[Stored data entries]

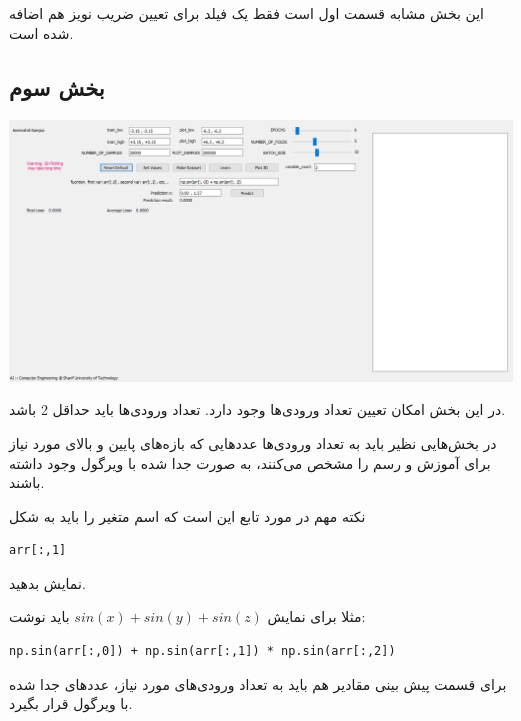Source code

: \documentclass[12pt,titlepage,a4page , tikz , multi,table , svgnames,xcdraw]{article}
\begin{document}
این بخش مشابه قسمت اول است فقط یک فیلد برای تعیین ضریب نویز هم اضافه شده است.



\newpage


\subsection{بخش سوم}

\begin{center}

 \includegraphics[width=1.1\textwidth]{pictures/26.png}

\end{center}

در این بخش امکان تعیین تعداد ورودی‌ها وجود دارد. تعداد ورودی‌ها باید حداقل 2 باشد.

در بخش‌هایی نظیر  باید به تعداد ورودی‌ها عددهایی که بازه‌های پایین و بالای مورد نیاز برای آموزش و رسم را مشخص می‌کنند، به صورت جدا شده با ویرگول وجود داشته باشند.

نکته مهم در مورد تابع این است که اسم متغیر را باید به شکل 
\begin{latin}
\begin{verbatim}
arr[:,1]
\end{verbatim}
\end{latin}

نمایش بدهید.

مثلا برای نمایش 
$sin(x) + sin(y) + sin(z)$ باید نوشت:

\begin{latin}
\begin{verbatim}
np.sin(arr[:,0]) + np.sin(arr[:,1]) * np.sin(arr[:,2])
\end{verbatim}
\end{latin}


برای قسمت پیش بینی مقادیر هم باید به تعداد ورودی‌های مورد نیاز، عددهای جدا شده با ویرگول قرار بگیرد.
\end{document}
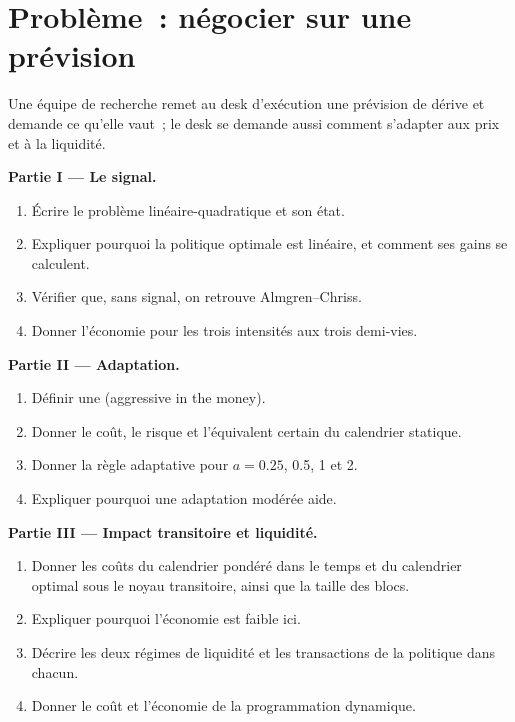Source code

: \section{Problème~: négocier sur une prévision}

\begin{problem}\label{pb:mx:beyond-almgren-chriss:1}
Une équipe de recherche remet au desk d'exécution une prévision de dérive et demande ce qu'elle vaut~; le desk se demande aussi comment s'adapter aux prix et à la liquidité.

\medskip\noindent\textbf{Partie I --- Le signal.}
\begin{enumerate}
\item Écrire le problème linéaire-quadratique et son état.
\item Expliquer pourquoi la politique optimale est linéaire, et comment ses gains se calculent.
\item Vérifier que, sans signal, on retrouve Almgren--Chriss.
\item Donner l'économie pour les trois intensités aux trois demi-vies.
\end{enumerate}

\medskip\noindent\textbf{Partie II --- Adaptation.}
\begin{enumerate}[resume]
\item Définir une  (aggressive in the money).
\item Donner le coût, le risque et l'équivalent certain du calendrier statique.
\item Donner la règle adaptative pour $a=0.25$, 0.5, 1 et 2.
\item Expliquer pourquoi une adaptation modérée aide.
\end{enumerate}

\medskip\noindent\textbf{Partie III --- Impact transitoire et liquidité.}
\begin{enumerate}[resume]
\item Donner les coûts du calendrier pondéré dans le temps et du calendrier optimal sous le noyau transitoire, ainsi que la taille des blocs.
\item Expliquer pourquoi l'économie est faible ici.
\item Décrire les deux régimes de liquidité et les transactions de la politique dans chacun.
\item Donner le coût et l'économie de la programmation dynamique.
\end{enumerate}


\end{problem}
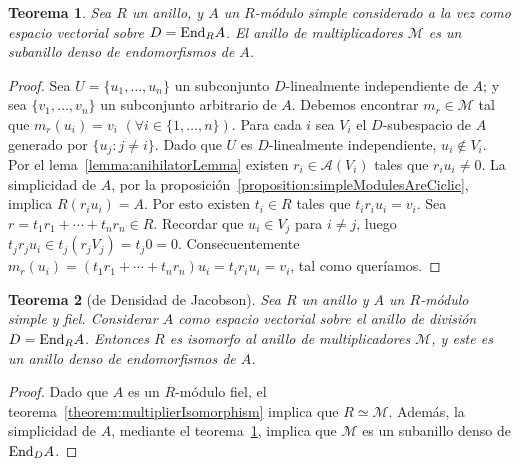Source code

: \documentclass{report}
\newcommand{\End}{\textnormal{End}}
\newtheorem{theorem}{Teorema}
\begin{document}
  \begin{theorem}\label{theorem:denseMultiplierRing}
    Sea \(R\) un anillo, y \(A\) un \(R\)-módulo simple considerado a la vez como espacio vectorial sobre \(D = \End_R A\).
    El anillo de multiplicadores \(\mathcal{M}\) es un subanillo denso de endomorfismos de \(A\).
  \end{theorem}
  \begin{proof}
    Sea \(U = \{u_1, \dots, u_n\}\) un subconjunto \(D\)-linealmente independiente de \(A\);
    y sea \(\{v_1, \dots, v_n\}\) un subconjunto arbitrario de \(A\).
    Debemos encontrar \(m_r \in \mathcal{M}\) tal que \(m_r(u_i) = v_i\) \((\forall i \in \{1, \dots, n\})\).
    Para cada \(i\) sea \(V_i\) el \(D\)-subespacio de \(A\) generado por \(\{u_j : j \neq i\}\).
    Dado que \(U\) es \(D\)-linealmente independiente, \(u_i \notin V_i\).
    Por el lema~\ref{lemma:anihilatorLemma} existen \(r_i \in \mathcal{A}(V_i)\) tales que \(r_i u_i \neq 0\).
    La simplicidad de \(A\), por la proposición~\ref{proposition:simpleModulesAreCiclic}, implica \(R (r_i u_i) = A\).
    Por esto existen \(t_i \in R\) tales que \(t_i r_i u_i = v_i\).
    Sea \(r = t_1 r_1 + \cdots + t_n r_n \in R\).
    Recordar que \(u_i \in V_j\) para \(i \neq j\), luego \(t_j r_j u_i \in t_j (r_j V_j) = t_j 0 = 0\).
    Consecuentemente \(m_r(u_i) = (t_1 r_1 + \cdots + t_n r_n) u_i = t_i r_i u_i = v_i\), tal como queríamos.
  \end{proof}

  \begin{theorem}[de Densidad de Jacobson]\label{theorem:jacobsonDensityTheorem}
    Sea \(R\) un anillo y \(A\) un \(R\)-módulo simple y fiel.
    Considerar \(A\) como espacio vectorial sobre el anillo de división \(D = \End_R A\).
    Entonces \(R\) es isomorfo al anillo de multiplicadores \(\mathcal{M}\), y este es un anillo denso de endomorfismos de \(A\).
  \end{theorem}
  \begin{proof}
    Dado que \(A\) es un \(R\)-módulo fiel, el teorema~\ref{theorem:multiplierIsomorphism} implica que \(R \simeq \mathcal{M}\).
    Además, la simplicidad de \(A\), mediante el teorema~\ref{theorem:denseMultiplierRing}, implica que \(\mathcal{M}\) es un subanillo denso de \(\End_D A\).
  \end{proof}
\end{document}
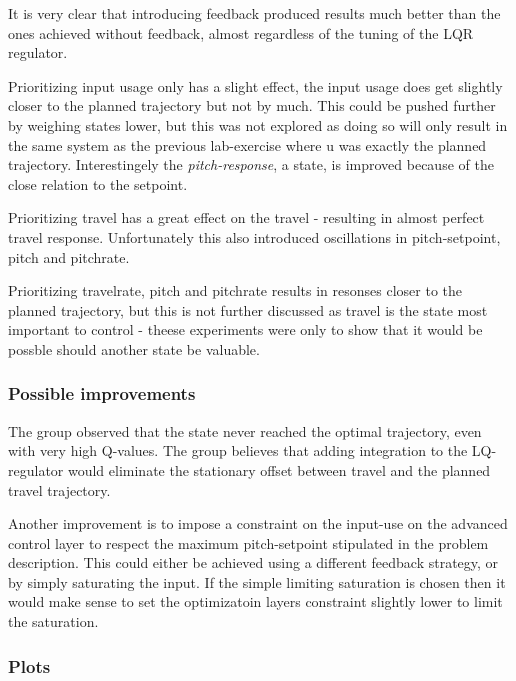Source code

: \documentclass[../main.tex]{subfiles}
\begin{document}
It is very clear that introducing feedback produced results much better than the ones achieved without feedback, almost regardless of the tuning of the LQR regulator.

Prioritizing input usage only has a slight effect, the input usage does get slightly closer to the planned trajectory but not by much. This could be pushed further by weighing states lower, but this was not explored as doing so will only result in the same system as the previous lab-exercise where u was exactly the planned trajectory. Interestingely the \textit{pitch-response}, a state, is improved because of the close relation to the setpoint.

Prioritizing travel has a great effect on the travel - resulting in almost perfect travel response. Unfortunately this also introduced oscillations in pitch-setpoint, pitch and pitchrate.

Prioritizing travelrate, pitch and pitchrate results in resonses closer to the planned trajectory, but this is not further discussed as travel is the state most important to control - theese experiments were only to show that it would be possble should another state be valuable.

\subsubsection{Possible improvements}
The group observed that the state never reached the optimal trajectory, even with very high Q-values. The group believes that adding integration to the LQ-regulator would eliminate the stationary offset between travel and the planned travel trajectory. 

Another improvement is to impose a constraint on the input-use on the advanced control layer to respect the maximum pitch-setpoint stipulated in the problem description. This could either be achieved using a different feedback strategy, or by simply saturating the input. If the simple limiting saturation is chosen then it would make sense to set the optimizatoin layers constraint slightly lower to limit the saturation.

\subsubsection{Plots}
\end{document}
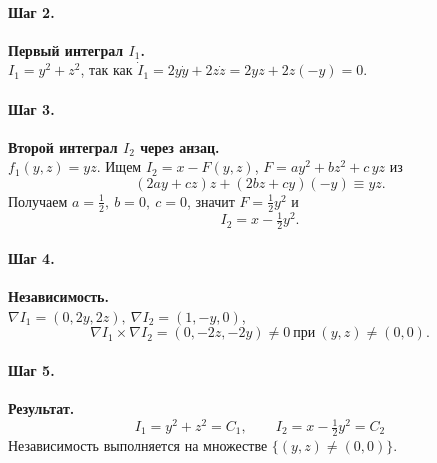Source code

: \paragraph{Шаг 2.} \textbf{Первый интеграл $I_1$.}\\
$I_1=y^2+z^2$, так как $\dot I_1=2y\dot y+2z\dot z=2yz+2z(-y)=0$.

\paragraph{Шаг 3.} \textbf{Второй интеграл $I_2$ через анзац.}\\
$f_1(y,z)=yz$. Ищем $I_2=x-F(y,z)$, $F=a y^2+b z^2+c\,yz$ из
\[
(2a y+c z)z+(2b z+c y)(-y)\equiv yz.
\]
Получаем $a=\tfrac12,\ b=0,\ c=0$, значит $F=\tfrac12 y^2$ и
\[
I_2=x-\tfrac12 y^2.
\]

\paragraph{Шаг 4.} \textbf{Независимость.}\\
$\nabla I_1=(0,2y,2z),\ \nabla I_2=(1,-y,0)$,
\[
\nabla I_1\times\nabla I_2=(0,-2z,-2y)\neq 0 \ \text{при}\ (y,z)\neq(0,0).
\]

\paragraph{Шаг 5.} \textbf{Результат.}\\
\[
\boxed{\,I_1=y^2+z^2=C_1,\qquad I_2=x-\tfrac12 y^2=C_2\,}
\]
Независимость выполняется на множестве $\{(y,z)\neq(0,0)\}$.

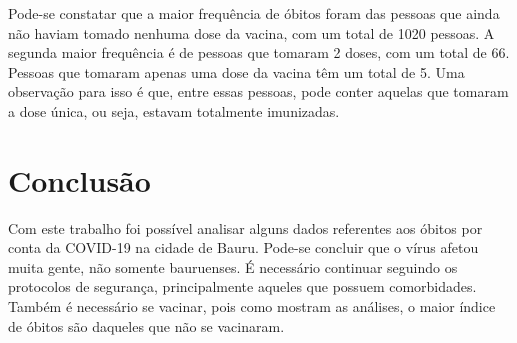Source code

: \documentclass[
  brazilian,
]{article}
\begin{document}
Pode-se constatar que a maior frequência de óbitos foram das pessoas que
ainda não haviam tomado nenhuma dose da vacina, com um total de 1020
pessoas. A segunda maior frequência é de pessoas que tomaram 2 doses,
com um total de 66. Pessoas que tomaram apenas uma dose da vacina têm um
total de 5. Uma observação para isso é que, entre essas pessoas, pode
conter aquelas que tomaram a dose única, ou seja, estavam totalmente
imunizadas.

\hypertarget{conclusuxe3o}{%
\section{Conclusão}\label{conclusuxe3o}}

Com este trabalho foi possível analisar alguns dados referentes aos
óbitos por conta da COVID-19 na cidade de Bauru. Pode-se concluir que o
vírus afetou muita gente, não somente bauruenses. É necessário continuar
seguindo os protocolos de segurança, principalmente aqueles que possuem
comorbidades. Também é necessário se vacinar, pois como mostram as
análises, o maior índice de óbitos são daqueles que não se vacinaram.
\end{document}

● What you need to do
Your answer should consist only of the lines from the one with "pessoas. A segunda" through the last line of the entries above, retyped exactly.

● Output of the task
pessoas. A segunda maior frequência é de pessoas que tomaram 2 doses,
com um total de 66. Pessoas que tomaram apenas uma dose da vacina têm um
total de 5. Uma observação para isso é que, entre essas pessoas, pode
conter aquelas que tomaram a dose única, ou seja, estavam totalmente
imunizadas.

\hypertarget{conclusuxe3o}{%
\section{Conclusão}\label{conclusuxe3o}}

Com este trabalho foi possível analisar alguns dados referentes aos
óbitos por conta da COVID-19 na cidade de Bauru. Pode-se concluir que o
vírus afetou muita gente, não somente bauruenses. É necessário continuar
seguindo os protocolos de segurança, principalmente aqueles que possuem
comorbidades. Também é necessário se vacinar, pois como mostram as
análises, o maior índice de óbitos são daqueles que não se vacinaram.
\end{document}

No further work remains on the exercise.